* EXERCISE
The answer must be every line from the entries below that includes "just".

MATERIAL PROVIDED Block Start

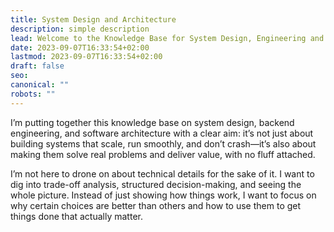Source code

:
```yaml
---
title: System Design and Architecture
description: simple description
lead: Welcome to the Knowledge Base for System Design, Engineering and Architecture!
date: 2023-09-07T16:33:54+02:00
lastmod: 2023-09-07T16:33:54+02:00
draft: false
seo: 
canonical: ""
robots: ""
---
```

I’m putting together this knowledge base on system design, backend engineering, and software architecture with a clear aim: it’s not just about building systems that scale, run smoothly, and don’t crash—it’s also about making them solve real problems and deliver value, with no fluff attached.

I’m not here to drone on about technical details for the sake of it. I want to dig into trade-off analysis, structured decision-making, and seeing the whole picture. Instead of just showing how things work, I want to focus on why certain choices are better than others and how to use them to get things done that actually matter.
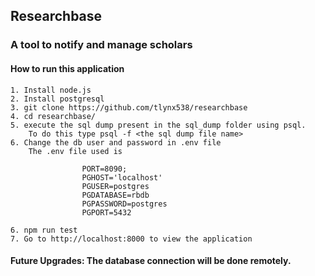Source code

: ## Researchbase 
### A tool to notify and manage scholars

#### How to run this application
    1. Install node.js 
    2. Install postgresql
    3. git clone https://github.com/tlynx538/researchbase
    4. cd researchbase/
    5. execute the sql dump present in the sql_dump folder using psql.
        To do this type psql -f <the sql dump file name>
    6. Change the db user and password in .env file
        The .env file used is
``` 
                PORT=8090;
                PGHOST='localhost'
                PGUSER=postgres
                PGDATABASE=rbdb
                PGPASSWORD=postgres
                PGPORT=5432
```    
    6. npm run test
    7. Go to http://localhost:8000 to view the application

#### Future Upgrades: The database connection will be done remotely.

MATERIAL PROVIDED Block End

* WRITTEN RESPONSE
I’m putting together this knowledge base on system design, backend engineering, and software architecture with a clear aim: it’s not just about building systems that scale, run smoothly, and don’t crash—it’s also about making them solve real problems and deliver value, with no fluff attached.
I’m not here to drone on about technical details for the sake of it. I want to dig into trade-off analysis, structured decision-making, and seeing the whole picture. Instead of just showing how things work, I want to focus on why certain choices are better than others and how to use them to get things done that actually matter.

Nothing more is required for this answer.